Records from a collection
((
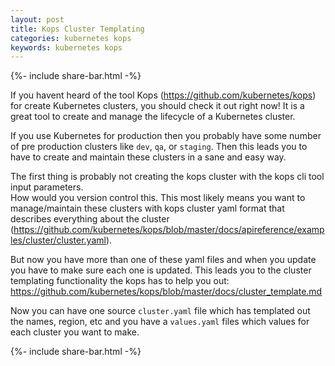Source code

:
 ```yaml
---
layout: post
title: Kops Cluster Templating
categories: kubernetes kops
keywords: kubernetes kops
---
```

{%- include share-bar.html -%}

If you havent heard of the tool Kops (https://github.com/kubernetes/kops) for create
Kubernetes clusters, you should check it out right now!  It is a great tool to create
and manage the lifecycle of a Kubernetes cluster.

If you use Kubernetes for production then you probably have some number of pre production
clusters like `dev`, `qa`, or `staging`.  Then this leads you to have to create and
maintain these clusters in a sane and easy way.  

The first thing is probably not creating the kops cluster with the kops cli tool input parameters.  
How would you version control this.  This most likely means you want to manage/maintain these clusters with kops cluster
yaml format that describes everything about the cluster (https://github.com/kubernetes/kops/blob/master/docs/apireference/examples/cluster/cluster.yaml).

But now you have more than one of these yaml files and when you update you have to make sure each one is updated.  This leads you to the cluster templating functionality the kops has to help you out:  https://github.com/kubernetes/kops/blob/master/docs/cluster_template.md

Now you can have one source `cluster.yaml` file which has templated out the names, region, etc and you have a `values.yaml` files which values for each cluster you want to make.

<!-- Bog footer share -->
{%- include share-bar.html -%}
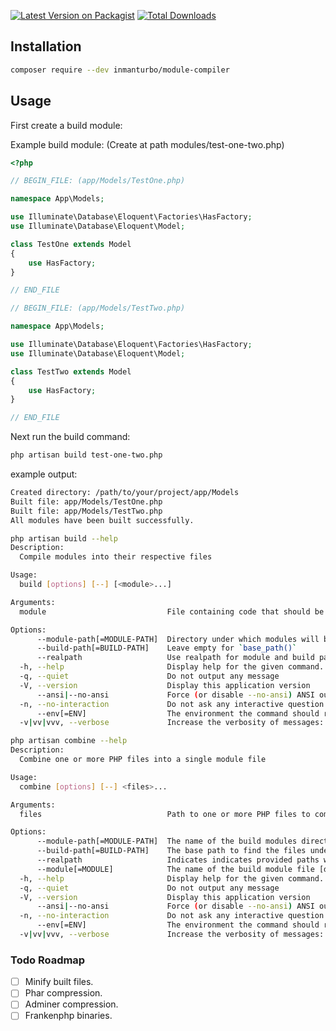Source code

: [![Latest Version on Packagist](https://img.shields.io/packagist/v/inmanturbo/module-compiler.svg?style=flat-square)](https://packagist.org/packages/inmanturbo/module-compiler)
[![Total Downloads](https://img.shields.io/packagist/dt/inmanturbo/module-compiler.svg?style=flat-square)](https://packagist.org/packages/inmanturbo/module-compiler)

## Installation

```bash
composer require --dev inmanturbo/module-compiler
```

## Usage

First create a build module:

Example build module: (Create at path modules/test-one-two.php)

```php
<?php

// BEGIN_FILE: (app/Models/TestOne.php)

namespace App\Models;

use Illuminate\Database\Eloquent\Factories\HasFactory;
use Illuminate\Database\Eloquent\Model;

class TestOne extends Model
{
    use HasFactory;
}

// END_FILE

// BEGIN_FILE: (app/Models/TestTwo.php)

namespace App\Models;

use Illuminate\Database\Eloquent\Factories\HasFactory;
use Illuminate\Database\Eloquent\Model;

class TestTwo extends Model
{
    use HasFactory;
}

// END_FILE
```

Next run the build command:

```bash
php artisan build test-one-two.php
```

example output:

```bash
Created directory: /path/to/your/project/app/Models
Built file: app/Models/TestOne.php
Built file: app/Models/TestTwo.php
All modules have been built successfully.
```

```bash
php artisan build --help  
Description:
  Compile modules into their respective files

Usage:
  build [options] [--] [<module>...]

Arguments:
  module                           File containing code that should be split out into one or more files

Options:
      --module-path[=MODULE-PATH]  Directory under which modules will be found [default: "modules"]
      --build-path[=BUILD-PATH]    Leave empty for `base_path()`
      --realpath                   Use realpath for module and build path(s)
  -h, --help                       Display help for the given command. When no command is given display help for the list command
  -q, --quiet                      Do not output any message
  -V, --version                    Display this application version
      --ansi|--no-ansi             Force (or disable --no-ansi) ANSI output
  -n, --no-interaction             Do not ask any interactive question
      --env[=ENV]                  The environment the command should run under
  -v|vv|vvv, --verbose             Increase the verbosity of messages: 1 for normal output, 2 for more verbose output and 3 for debug
```

```bash
php artisan combine --help
Description:
  Combine one or more PHP files into a single module file

Usage:
  combine [options] [--] <files>...

Arguments:
  files                            Path to one or more PHP files to combine, relative to build-path

Options:
      --module-path[=MODULE-PATH]  The name of the build modules directory [default: "modules"]
      --build-path[=BUILD-PATH]    The base path to find the files under (leave empty for `base_path()`
      --realpath                   Indicates indicates provided paths will be absolute
      --module[=MODULE]            The name of the build module file [default: "app.php"]
  -h, --help                       Display help for the given command. When no command is given display help for the list command
  -q, --quiet                      Do not output any message
  -V, --version                    Display this application version
      --ansi|--no-ansi             Force (or disable --no-ansi) ANSI output
  -n, --no-interaction             Do not ask any interactive question
      --env[=ENV]                  The environment the command should run under
  -v|vv|vvv, --verbose             Increase the verbosity of messages: 1 for normal output, 2 for more verbose output and 3 for debug
```

### Todo Roadmap

- [ ] Minify built files.
- [ ] Phar compression.
- [ ] Adminer compression.
- [ ] Frankenphp binaries.

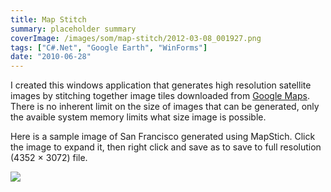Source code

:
 ```yaml
---
title: Map Stitch
summary: placeholder summary
coverImage: /images/som/map-stitch/2012-03-08_001927.png
tags: ["C#.Net", "Google Earth", "WinForms"]
date: "2010-06-28"
---
```


I created this windows application that generates high resolution satellite images by stitching together image tiles downloaded from [Google Maps](http://maps.google.com). There is no inherent limit on the size of images that can be generated, only the avaible system memory limits what size image is possible.

Here is a sample image of San Francisco generated using MapStich. Click the image to expand it, then right click and save as to save to full resolution (4352 × 3072) file.

[![](/images/som/map-stitch/sf1.jpg)](/images/som/map-stitch/sf1.jpg)
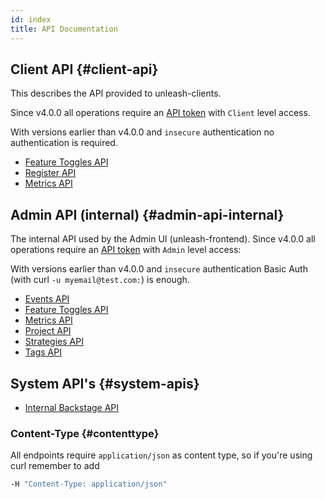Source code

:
 ```yaml
---
id: index
title: API Documentation
---
```


## Client API {#client-api}

This describes the API provided to unleash-clients.

Since v4.0.0 all operations require an [API token](/how-to/how-to-create-api-tokens.mdx) with `Client` level access.

With versions earlier than v4.0.0 and `insecure` authentication no authentication is required.

- [Feature Toggles API](./client/features.md)
- [Register API](./client/register.md)
- [Metrics API](./client/metrics.md)

## Admin API (internal) {#admin-api-internal}

The internal API used by the Admin UI (unleash-frontend). Since v4.0.0 all operations require an [API token](/how-to/how-to-create-api-tokens) with `Admin` level access:

With versions earlier than v4.0.0 and `insecure` authentication Basic Auth (with curl `-u myemail@test.com:`) is enough.

- [Events API](./admin/events.md)
- [Feature Toggles API](./admin/features.md)
- [Metrics API](./admin/metrics.md)
- [Project API](./admin/projects.md)
- [Strategies API](./admin/strategies.md)
- [Tags API](./admin/tags.md)

## System API's {#system-apis}

- [Internal Backstage API](./internal/internal.md)

### Content-Type {#contenttype}

All endpoints require `application/json` as content type, so if you're using curl remember to add

```bash
-H "Content-Type: application/json"
```
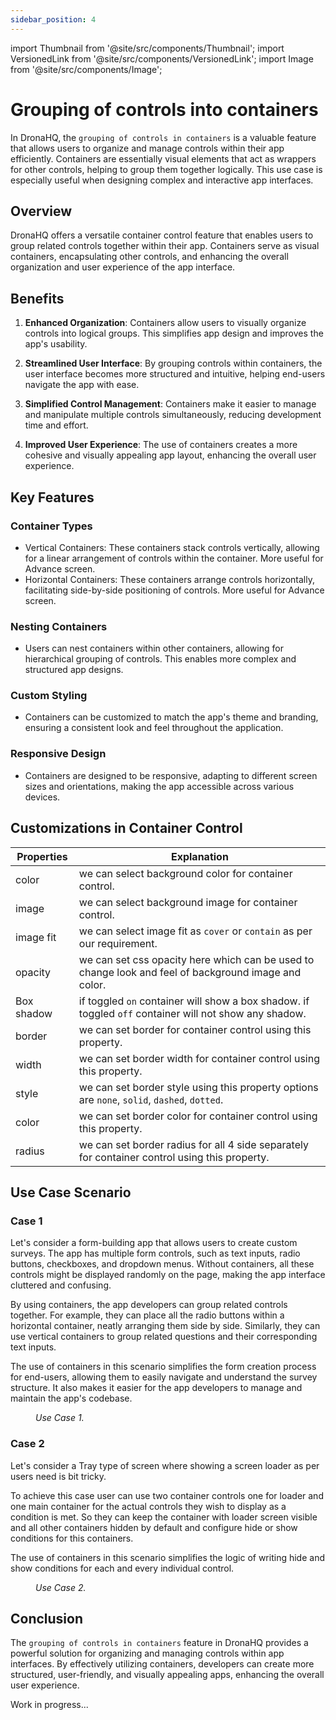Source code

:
 ```yaml
---
sidebar_position: 4
---
```


import Thumbnail from '@site/src/components/Thumbnail';
import VersionedLink from '@site/src/components/VersionedLink';
import Image from '@site/src/components/Image';

# Grouping of controls into containers

In DronaHQ, the `grouping of controls in containers` is a valuable feature that allows users to organize and manage controls within their app efficiently. Containers are essentially visual elements that act as wrappers for other controls, helping to group them together logically. This use case is especially useful when designing complex and interactive app interfaces.

## Overview
DronaHQ offers a versatile container control feature that enables users to group related controls together within their app. Containers serve as visual containers, encapsulating other controls, and enhancing the overall organization and user experience of the app interface.

## Benefits

1. **Enhanced Organization**: Containers allow users to visually organize controls into logical groups. This simplifies app design and improves the app's usability.

2. **Streamlined User Interface**: By grouping controls within containers, the user interface becomes more structured and intuitive, helping end-users navigate the app with ease.

3. **Simplified Control Management**: Containers make it easier to manage and manipulate multiple controls simultaneously, reducing development time and effort.

4. **Improved User Experience**: The use of containers creates a more cohesive and visually appealing app layout, enhancing the overall user experience.

## Key Features

### Container Types

- Vertical Containers: These containers stack controls vertically, allowing for a linear arrangement of controls within the container. More useful for Advance screen.
- Horizontal Containers: These containers arrange controls horizontally, facilitating side-by-side positioning of controls. More useful for Advance screen.

### Nesting Containers

- Users can nest containers within other containers, allowing for hierarchical grouping of controls. This enables more complex and structured app designs.

### Custom Styling

- Containers can be customized to match the app's theme and branding, ensuring a consistent look and feel throughout the application.

### Responsive Design

- Containers are designed to be responsive, adapting to different screen sizes and orientations, making the app accessible across various devices.

## Customizations in Container Control

| Properties | Explanation |
| ------------- | ----------------------------|
| color | we can select background color for container control. |
| image | we can select background image for container control. |
| image fit | we can select image fit as `cover` or `contain` as per our requirement. |
| opacity | we can set css opacity here which can be used to change look and feel of background image and color. |
| Box shadow | if toggled `on` container will show a box shadow. if toggled `off` container will not show any shadow. |
| border | we can set border for container control using this property. |
| width | we can set border width for container control using this property. |
| style | we can set border style using this property options are `none`, `solid`, `dashed`, `dotted`. |
| color | we can set border color for container control using this property. |
| radius | we can set border radius for all 4 side separately for container control using this property. |

## Use Case Scenario

### Case 1
Let's consider a form-building app that allows users to create custom surveys. The app has multiple form controls, such as text inputs, radio buttons, checkboxes, and dropdown menus. Without containers, all these controls might be displayed randomly on the page, making the app interface cluttered and confusing.

By using containers, the app developers can group related controls together. For example, they can place all the radio buttons within a horizontal container, neatly arranging them side by side. Similarly, they can use vertical containers to group related questions and their corresponding text inputs.

The use of containers in this scenario simplifies the form creation process for end-users, allowing them to easily navigate and understand the survey structure. It also makes it easier for the app developers to manage and maintain the app's codebase.

<figure>
  <Thumbnail src="/img/guides/grouping-controls-into-containers/grouping-control-into-containers-usecase-1.png" alt="Simple Database GUI" />
  <figcaption align='left'><i>Use Case 1.</i></figcaption>
</figure>

### Case 2
Let's consider a Tray type of screen where showing a screen loader as per users need is bit tricky.

To achieve this case user can use two container controls one for loader and one main container for the actual controls they wish to display as a condition is met. So they can keep the container with loader screen visible and all other containers hidden by default and configure hide or show conditions for this containers.

The use of containers in this scenario simplifies the logic of writing hide and show conditions for each and every individual control. 

<figure>
  <Thumbnail src="/img/guides/grouping-controls-into-containers/grouping-control-into-containers-usecase-2.gif" alt="Simple Database GUI" />
  <figcaption align='left'><i>Use Case 2.</i></figcaption>
</figure>

## Conclusion

The `grouping of controls in containers` feature in DronaHQ provides a powerful solution for organizing and managing controls within app interfaces. By effectively utilizing containers, developers can create more structured, user-friendly, and visually appealing apps, enhancing the overall user experience.


Work in progress...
))
PROBLEM TO WORK ON
Using the entries above, output exactly the lines between the line holding "and manage the" and the line holding "maintain these clusters in", end lines included, and nothing more.

EXERCISE RESULT
and manage the lifecycle of a Kubernetes cluster.

If you use Kubernetes for production then you probably have some number of pre production
clusters like `dev`, `qa`, or `staging`.  Then this leads you to have to create and
maintain these clusters in a sane and easy way.  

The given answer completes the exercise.